私は『医学不要論』という著書の中で先住民は罹らず、現代人だけが罹る病気の引き金になる物質を、「社会毒」と名づけ、これこそが日本人の病気を著しく増やしてきた物質的原因だと主張しています。社会毒は非常に面倒な存在で、全ての方が摂取しても、直ちに病気になったり死亡したりしないという特徴を持っています。病気の原因だと判断することが困難だからこそ、質が悪いのです。
日本人は、日本の食品や住環境は世界でもトップクラスの衛生と安全を保っているように思い込んでいますが、現実は世界一の「社会毒大国」といっても過言ではありません。この現実をしっかり受け止めないと、日本人の病気が減ることはないでしょう。

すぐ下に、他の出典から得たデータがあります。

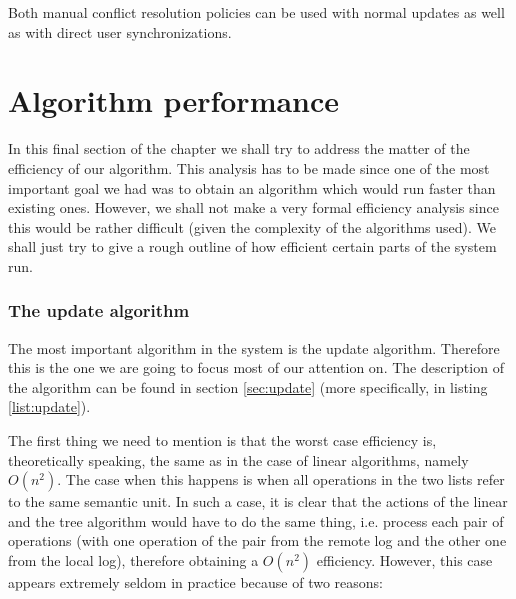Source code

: Both manual conflict resolution policies can be used with normal updates as well as with direct user
synchronizations.

\section{Algorithm performance}

In this final section of the chapter we shall try to address the matter of the efficiency of our algorithm.
This analysis has to be made since one of the most important goal we had was to obtain an algorithm which
would run faster than existing ones. However, we shall not make a very formal efficiency analysis since
this would be rather difficult (given the complexity of the algorithms used). We shall just try to give a
rough outline of how efficient certain parts of the system run.

\subsubsection{The update algorithm}

The most important algorithm in the system is the update algorithm. Therefore this is the one we are going
to focus most of our attention on. The description of the algorithm can be found in section \ref{sec:update}
(more specifically, in listing \ref{list:update}).

The first thing we need to mention is that the worst case efficiency is, theoretically speaking, the same
as in the case of linear algorithms, namely $O(n^2)$. The case when this happens is when all operations
in the two lists refer to the same semantic unit. In such a case, it is clear that the actions of the linear
and the tree algorithm would have to do the same thing, i.e. process each pair of operations (with one operation
of the pair from the remote log and the other one from the local log), therefore obtaining a $O(n^2)$ efficiency. However, this case appears extremely seldom in practice because of two reasons:

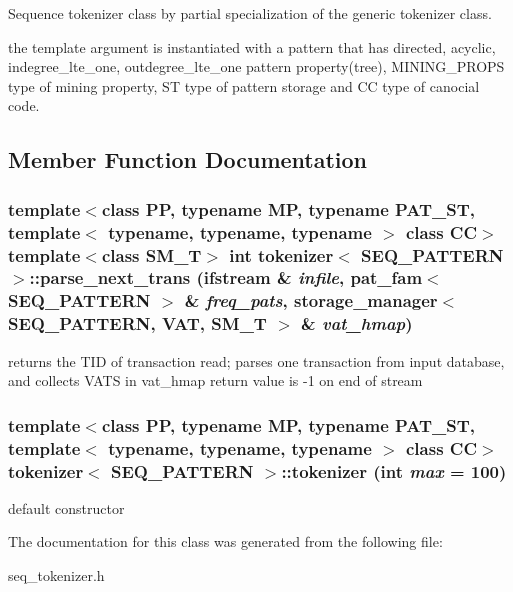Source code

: Sequence tokenizer class by partial specialization of the generic tokenizer class. 

the template argument is instantiated with a pattern that has directed, acyclic, indegree\_\-lte\_\-one, outdegree\_\-lte\_\-one pattern property(tree), MINING\_\-PROPS type of mining property, ST type of pattern storage and CC type of canocial code. 



\subsection{Member Function Documentation}
\subsubsection{\setlength{\rightskip}{0pt plus 5cm}template$<$class PP, typename MP, typename PAT\_\-ST, template$<$ typename, typename, typename $>$ class CC$>$ template$<$class SM\_\-T$>$ int {\bf tokenizer}$<$ SEQ\_\-PATTERN $>$::parse\_\-next\_\-trans (ifstream \& {\em infile}, {\bf pat\_\-fam}$<$ SEQ\_\-PATTERN $>$ \& {\em freq\_\-pats}, {\bf storage\_\-manager}$<$ SEQ\_\-PATTERN, {\bf VAT}, SM\_\-T $>$ \& {\em vat\_\-hmap})\hspace{0.3cm}{\tt  [inline]}}\label{classtokenizer_3_01SEQ__PATTERN_01_4_a1}


returns the TID of transaction read; parses one transaction from input database, and collects VATS in vat\_\-hmap return value is -1 on end of stream 
\subsubsection{\setlength{\rightskip}{0pt plus 5cm}template$<$class PP, typename MP, typename PAT\_\-ST, template$<$ typename, typename, typename $>$ class CC$>$ {\bf tokenizer}$<$ SEQ\_\-PATTERN $>$::{\bf tokenizer} (int {\em max} = 100)\hspace{0.3cm}{\tt  [inline]}}\label{classtokenizer_3_01SEQ__PATTERN_01_4_a0}


default constructor 

The documentation for this class was generated from the following file:\begin{CompactItemize}
\item 
seq\_\-tokenizer.h\end{CompactItemize}
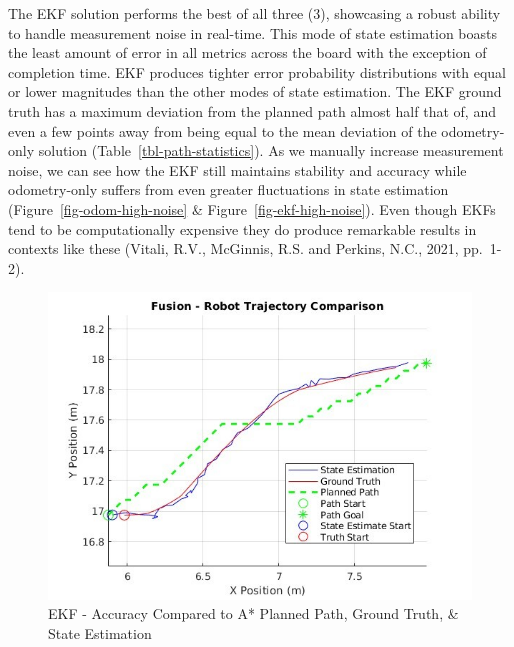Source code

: \documentclass[
  letterpaper,
  DIV=11,
  numbers=noendperiod]{scrartcl}
\begin{document}
The EKF solution performs the best of all three (3), showcasing a robust
ability to handle measurement noise in real-time. This mode of state
estimation boasts the least amount of error in all metrics across the
board with the exception of completion time. EKF produces tighter error
probability distributions with equal or lower magnitudes than the other
modes of state estimation. The EKF ground truth has a maximum deviation
from the planned path almost half that of, and even a few points away
from being equal to the mean deviation of the odometry-only solution
(Table~\ref{tbl-path-statistics}). As we manually increase measurement
noise, we can see how the EKF still maintains stability and accuracy
while odometry-only suffers from even greater fluctuations in state
estimation (Figure~\ref{fig-odom-high-noise} \&
Figure~\ref{fig-ekf-high-noise}). Even though EKFs tend to be
computationally expensive they do produce remarkable results in contexts
like these (Vitali, R.V., McGinnis, R.S. and Perkins, N.C., 2021,
pp.~1-2).

\begin{figure}

{\centering \includegraphics{ekf-trajectory.png}

}

\caption{\label{fig-ekf-trajectory}EKF - Accuracy Compared to A* Planned
Path, Ground Truth, \& State Estimation}

\end{figure}
\end{document}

病気の原因としてメンタル面では人間関係などの様々なストレスやものの考え方などが影響し、フィジカル面では社会毒がかなり大きく関わっています。社会毒の具体例を挙げると、遺伝子組み換え食品、農薬・除草剤、食品添加物、砂糖、人工甘味料、放射能、電磁波などです。要するに先住民時代にはなかった文明が作り出した有害物質の総称ということになります。それらは、便利な暮らしの代償として昔にはなかった病気をどんどん作っているのです。それどころか、病気の原因が社会毒のせいだと声すら上げられない世の中になっています。メディアのスポンサー問題があるからです。スポンサーの不都合なことは表立っていえません。一方、海外では社会毒に関してとても敏感です。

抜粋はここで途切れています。